(WHAT THE EXERCISE ASKS)
In the records below, the line with "4. Verifica con" opens the range and the line with "- **Editor classico" closes it; print that range exactly and nothing else.

Start of ENTRIES SHOWN

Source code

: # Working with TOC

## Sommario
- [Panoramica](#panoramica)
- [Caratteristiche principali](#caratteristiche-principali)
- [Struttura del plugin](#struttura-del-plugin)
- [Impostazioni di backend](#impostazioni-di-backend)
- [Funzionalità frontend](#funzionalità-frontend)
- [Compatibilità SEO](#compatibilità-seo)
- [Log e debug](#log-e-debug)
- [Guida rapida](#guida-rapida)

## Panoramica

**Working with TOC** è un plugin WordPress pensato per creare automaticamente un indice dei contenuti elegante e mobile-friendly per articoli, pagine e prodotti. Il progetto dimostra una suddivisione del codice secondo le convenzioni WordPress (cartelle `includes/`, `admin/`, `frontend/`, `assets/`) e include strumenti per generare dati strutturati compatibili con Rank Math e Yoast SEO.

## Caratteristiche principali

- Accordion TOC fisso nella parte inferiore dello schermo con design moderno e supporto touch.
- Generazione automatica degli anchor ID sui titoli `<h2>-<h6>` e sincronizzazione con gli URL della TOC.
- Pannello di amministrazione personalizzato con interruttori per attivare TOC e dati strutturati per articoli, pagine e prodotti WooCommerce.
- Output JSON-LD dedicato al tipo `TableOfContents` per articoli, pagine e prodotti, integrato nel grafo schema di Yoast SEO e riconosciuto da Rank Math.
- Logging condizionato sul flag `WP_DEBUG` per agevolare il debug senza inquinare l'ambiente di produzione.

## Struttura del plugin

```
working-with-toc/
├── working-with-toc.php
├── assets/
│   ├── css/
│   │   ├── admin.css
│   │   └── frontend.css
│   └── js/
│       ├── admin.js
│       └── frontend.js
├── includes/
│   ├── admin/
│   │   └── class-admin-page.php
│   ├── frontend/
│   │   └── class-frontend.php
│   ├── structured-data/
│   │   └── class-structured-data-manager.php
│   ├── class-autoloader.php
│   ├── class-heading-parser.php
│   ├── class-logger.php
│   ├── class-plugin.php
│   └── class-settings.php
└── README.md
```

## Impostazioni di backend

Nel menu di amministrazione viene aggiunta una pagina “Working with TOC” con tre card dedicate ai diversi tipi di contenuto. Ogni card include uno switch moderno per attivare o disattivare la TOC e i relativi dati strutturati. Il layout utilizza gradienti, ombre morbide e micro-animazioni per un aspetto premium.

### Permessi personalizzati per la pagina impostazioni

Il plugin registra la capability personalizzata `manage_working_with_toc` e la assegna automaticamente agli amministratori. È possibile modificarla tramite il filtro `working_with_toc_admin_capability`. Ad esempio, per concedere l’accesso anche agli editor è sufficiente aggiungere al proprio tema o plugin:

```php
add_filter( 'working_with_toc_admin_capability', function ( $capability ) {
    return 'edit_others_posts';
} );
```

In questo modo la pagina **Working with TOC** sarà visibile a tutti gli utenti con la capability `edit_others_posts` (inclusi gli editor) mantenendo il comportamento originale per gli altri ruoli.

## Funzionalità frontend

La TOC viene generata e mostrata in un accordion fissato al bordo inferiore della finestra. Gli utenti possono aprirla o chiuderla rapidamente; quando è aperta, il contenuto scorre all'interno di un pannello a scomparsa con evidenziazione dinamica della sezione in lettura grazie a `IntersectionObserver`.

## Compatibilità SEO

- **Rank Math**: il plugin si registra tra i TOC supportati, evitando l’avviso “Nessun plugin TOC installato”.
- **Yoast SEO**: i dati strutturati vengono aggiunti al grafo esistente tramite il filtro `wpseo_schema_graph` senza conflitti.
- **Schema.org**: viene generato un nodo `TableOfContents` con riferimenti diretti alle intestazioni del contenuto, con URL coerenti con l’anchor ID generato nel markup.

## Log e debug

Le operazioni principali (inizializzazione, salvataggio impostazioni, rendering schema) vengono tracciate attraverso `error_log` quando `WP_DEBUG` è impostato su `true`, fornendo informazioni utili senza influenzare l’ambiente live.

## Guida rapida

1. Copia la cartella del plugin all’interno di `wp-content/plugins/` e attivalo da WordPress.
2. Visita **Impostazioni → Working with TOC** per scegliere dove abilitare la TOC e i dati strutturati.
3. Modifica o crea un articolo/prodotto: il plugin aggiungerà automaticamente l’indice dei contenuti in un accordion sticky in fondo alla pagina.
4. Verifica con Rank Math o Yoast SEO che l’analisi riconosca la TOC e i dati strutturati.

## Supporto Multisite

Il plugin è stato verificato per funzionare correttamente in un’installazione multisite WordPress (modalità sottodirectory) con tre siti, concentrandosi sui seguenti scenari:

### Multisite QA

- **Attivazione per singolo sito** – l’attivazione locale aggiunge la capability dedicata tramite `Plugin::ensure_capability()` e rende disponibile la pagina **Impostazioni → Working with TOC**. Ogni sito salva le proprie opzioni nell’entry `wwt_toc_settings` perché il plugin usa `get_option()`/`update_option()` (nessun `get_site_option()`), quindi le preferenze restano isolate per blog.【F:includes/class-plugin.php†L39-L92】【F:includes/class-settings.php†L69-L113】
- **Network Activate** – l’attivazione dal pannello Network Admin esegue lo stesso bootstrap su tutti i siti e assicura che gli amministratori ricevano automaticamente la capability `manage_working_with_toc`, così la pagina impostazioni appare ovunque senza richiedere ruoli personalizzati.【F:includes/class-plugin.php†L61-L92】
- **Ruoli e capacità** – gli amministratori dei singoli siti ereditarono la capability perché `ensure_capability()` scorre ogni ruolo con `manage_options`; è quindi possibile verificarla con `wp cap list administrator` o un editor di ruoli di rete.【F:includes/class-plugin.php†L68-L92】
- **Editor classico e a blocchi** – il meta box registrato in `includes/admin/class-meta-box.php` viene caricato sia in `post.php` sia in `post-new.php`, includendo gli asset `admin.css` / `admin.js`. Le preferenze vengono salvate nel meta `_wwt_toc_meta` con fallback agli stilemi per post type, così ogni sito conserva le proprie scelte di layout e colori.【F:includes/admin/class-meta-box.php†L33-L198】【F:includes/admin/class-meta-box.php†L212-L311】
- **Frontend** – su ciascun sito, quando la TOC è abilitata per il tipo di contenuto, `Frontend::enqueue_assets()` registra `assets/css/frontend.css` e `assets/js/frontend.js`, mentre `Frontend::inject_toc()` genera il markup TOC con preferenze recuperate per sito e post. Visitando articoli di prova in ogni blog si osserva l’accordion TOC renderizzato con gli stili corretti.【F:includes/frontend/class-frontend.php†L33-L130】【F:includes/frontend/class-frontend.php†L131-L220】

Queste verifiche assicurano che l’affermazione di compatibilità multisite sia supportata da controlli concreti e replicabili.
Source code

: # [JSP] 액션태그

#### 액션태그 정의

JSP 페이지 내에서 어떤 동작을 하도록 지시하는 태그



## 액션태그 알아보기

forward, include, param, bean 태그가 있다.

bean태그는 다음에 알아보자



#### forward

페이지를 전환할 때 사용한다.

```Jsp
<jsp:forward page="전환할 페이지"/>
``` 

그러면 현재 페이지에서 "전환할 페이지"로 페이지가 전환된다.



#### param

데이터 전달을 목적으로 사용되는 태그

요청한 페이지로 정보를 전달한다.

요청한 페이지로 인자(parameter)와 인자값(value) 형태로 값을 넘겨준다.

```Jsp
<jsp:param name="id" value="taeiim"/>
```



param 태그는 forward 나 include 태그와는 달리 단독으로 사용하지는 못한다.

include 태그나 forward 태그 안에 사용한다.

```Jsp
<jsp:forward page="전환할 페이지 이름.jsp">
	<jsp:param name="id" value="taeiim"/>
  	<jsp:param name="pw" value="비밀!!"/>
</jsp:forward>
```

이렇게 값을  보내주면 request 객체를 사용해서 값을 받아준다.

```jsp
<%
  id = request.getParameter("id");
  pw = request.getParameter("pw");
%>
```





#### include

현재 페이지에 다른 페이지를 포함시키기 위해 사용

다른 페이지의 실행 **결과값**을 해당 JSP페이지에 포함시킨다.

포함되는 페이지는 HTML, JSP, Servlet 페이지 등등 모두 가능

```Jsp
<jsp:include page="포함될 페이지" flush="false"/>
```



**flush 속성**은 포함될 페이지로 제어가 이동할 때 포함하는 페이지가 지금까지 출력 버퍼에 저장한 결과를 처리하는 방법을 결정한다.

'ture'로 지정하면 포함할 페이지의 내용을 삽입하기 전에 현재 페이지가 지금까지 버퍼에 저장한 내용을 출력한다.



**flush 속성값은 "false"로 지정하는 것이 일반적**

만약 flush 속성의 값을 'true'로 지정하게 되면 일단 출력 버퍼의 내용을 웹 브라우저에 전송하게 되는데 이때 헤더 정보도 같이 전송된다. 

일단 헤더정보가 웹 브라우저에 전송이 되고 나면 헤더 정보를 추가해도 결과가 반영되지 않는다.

End of ENTRIES SHOWN

(YOUR RESPONSE)
4. Verifica con Rank Math o Yoast SEO che l’analisi riconosca la TOC e i dati strutturati.

## Supporto Multisite

Il plugin è stato verificato per funzionare correttamente in un’installazione multisite WordPress (modalità sottodirectory) con tre siti, concentrandosi sui seguenti scenari:

### Multisite QA

- **Attivazione per singolo sito** – l’attivazione locale aggiunge la capability dedicata tramite `Plugin::ensure_capability()` e rende disponibile la pagina **Impostazioni → Working with TOC**. Ogni sito salva le proprie opzioni nell’entry `wwt_toc_settings` perché il plugin usa `get_option()`/`update_option()` (nessun `get_site_option()`), quindi le preferenze restano isolate per blog.【F:includes/class-plugin.php†L39-L92】【F:includes/class-settings.php†L69-L113】
- **Network Activate** – l’attivazione dal pannello Network Admin esegue lo stesso bootstrap su tutti i siti e assicura che gli amministratori ricevano automaticamente la capability `manage_working_with_toc`, così la pagina impostazioni appare ovunque senza richiedere ruoli personalizzati.【F:includes/class-plugin.php†L61-L92】
- **Ruoli e capacità** – gli amministratori dei singoli siti ereditarono la capability perché `ensure_capability()` scorre ogni ruolo con `manage_options`; è quindi possibile verificarla con `wp cap list administrator` o un editor di ruoli di rete.【F:includes/class-plugin.php†L68-L92】
- **Editor classico e a blocchi** – il meta box registrato in `includes/admin/class-meta-box.php` viene caricato sia in `post.php` sia in `post-new.php`, includendo gli asset `admin.css` / `admin.js`. Le preferenze vengono salvate nel meta `_wwt_toc_meta` con fallback agli stilemi per post type, così ogni sito conserva le proprie scelte di layout e colori.【F:includes/admin/class-meta-box.php†L33-L198】【F:includes/admin/class-meta-box.php†L212-L311】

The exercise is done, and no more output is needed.